━━ Task data
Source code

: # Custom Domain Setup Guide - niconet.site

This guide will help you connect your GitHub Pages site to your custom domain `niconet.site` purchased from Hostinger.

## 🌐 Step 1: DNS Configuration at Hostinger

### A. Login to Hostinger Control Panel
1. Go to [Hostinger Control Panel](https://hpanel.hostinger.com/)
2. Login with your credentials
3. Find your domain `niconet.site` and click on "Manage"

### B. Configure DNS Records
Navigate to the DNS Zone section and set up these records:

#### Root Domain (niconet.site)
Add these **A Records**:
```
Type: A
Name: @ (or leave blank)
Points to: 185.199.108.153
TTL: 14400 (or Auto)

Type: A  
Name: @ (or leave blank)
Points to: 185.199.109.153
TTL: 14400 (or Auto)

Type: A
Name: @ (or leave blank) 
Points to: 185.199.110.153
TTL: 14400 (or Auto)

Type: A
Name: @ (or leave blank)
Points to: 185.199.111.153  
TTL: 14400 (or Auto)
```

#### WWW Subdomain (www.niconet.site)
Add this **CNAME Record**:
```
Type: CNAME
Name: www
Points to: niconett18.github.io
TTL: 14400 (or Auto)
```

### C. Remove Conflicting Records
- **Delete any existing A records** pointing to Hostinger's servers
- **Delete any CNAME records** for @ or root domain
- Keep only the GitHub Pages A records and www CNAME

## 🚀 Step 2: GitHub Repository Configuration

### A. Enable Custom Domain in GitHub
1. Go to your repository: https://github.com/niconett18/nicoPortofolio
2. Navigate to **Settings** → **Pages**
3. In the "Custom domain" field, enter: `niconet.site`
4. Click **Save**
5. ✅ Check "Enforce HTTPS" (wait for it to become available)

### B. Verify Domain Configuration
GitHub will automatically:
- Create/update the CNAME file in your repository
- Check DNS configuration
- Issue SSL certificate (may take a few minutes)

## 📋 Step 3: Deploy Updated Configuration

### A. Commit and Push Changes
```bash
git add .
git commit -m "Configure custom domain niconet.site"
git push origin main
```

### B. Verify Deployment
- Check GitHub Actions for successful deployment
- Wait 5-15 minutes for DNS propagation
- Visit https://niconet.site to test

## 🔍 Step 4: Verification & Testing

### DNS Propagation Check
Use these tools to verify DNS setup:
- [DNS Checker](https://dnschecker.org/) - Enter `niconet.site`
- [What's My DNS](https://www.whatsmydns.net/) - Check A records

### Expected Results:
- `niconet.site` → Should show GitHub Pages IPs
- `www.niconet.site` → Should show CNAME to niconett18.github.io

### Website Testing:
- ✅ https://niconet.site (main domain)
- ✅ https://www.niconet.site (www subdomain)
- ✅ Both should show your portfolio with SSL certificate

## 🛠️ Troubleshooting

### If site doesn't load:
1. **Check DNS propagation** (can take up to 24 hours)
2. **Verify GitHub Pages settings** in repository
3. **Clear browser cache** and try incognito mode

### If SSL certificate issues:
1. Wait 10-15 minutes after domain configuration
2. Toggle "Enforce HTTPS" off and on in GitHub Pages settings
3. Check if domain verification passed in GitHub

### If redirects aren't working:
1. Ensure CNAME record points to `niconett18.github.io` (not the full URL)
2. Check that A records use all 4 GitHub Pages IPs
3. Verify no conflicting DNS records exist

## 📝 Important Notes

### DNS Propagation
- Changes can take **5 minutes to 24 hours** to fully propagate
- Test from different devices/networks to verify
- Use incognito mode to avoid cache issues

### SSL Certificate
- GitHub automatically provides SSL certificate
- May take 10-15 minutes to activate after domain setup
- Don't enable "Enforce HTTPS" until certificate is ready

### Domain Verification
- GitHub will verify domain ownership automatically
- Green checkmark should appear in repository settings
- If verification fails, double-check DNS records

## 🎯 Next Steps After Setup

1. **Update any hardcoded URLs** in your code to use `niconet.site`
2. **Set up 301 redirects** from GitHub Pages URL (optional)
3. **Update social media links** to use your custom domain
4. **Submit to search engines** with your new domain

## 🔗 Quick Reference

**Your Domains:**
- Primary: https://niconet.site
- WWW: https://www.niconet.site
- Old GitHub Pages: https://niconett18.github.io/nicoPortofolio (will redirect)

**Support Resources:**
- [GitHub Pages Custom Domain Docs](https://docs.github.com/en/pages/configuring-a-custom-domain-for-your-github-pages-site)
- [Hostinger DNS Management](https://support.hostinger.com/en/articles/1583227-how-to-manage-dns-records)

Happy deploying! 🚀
━━━━
● **Task goal**:
From the records above, copy each line that contains the word "with".

● **Completed exercise**:
2. Login with your credentials
- ✅ Both should show your portfolio with SSL certificate
4. **Submit to search engines** with your new domain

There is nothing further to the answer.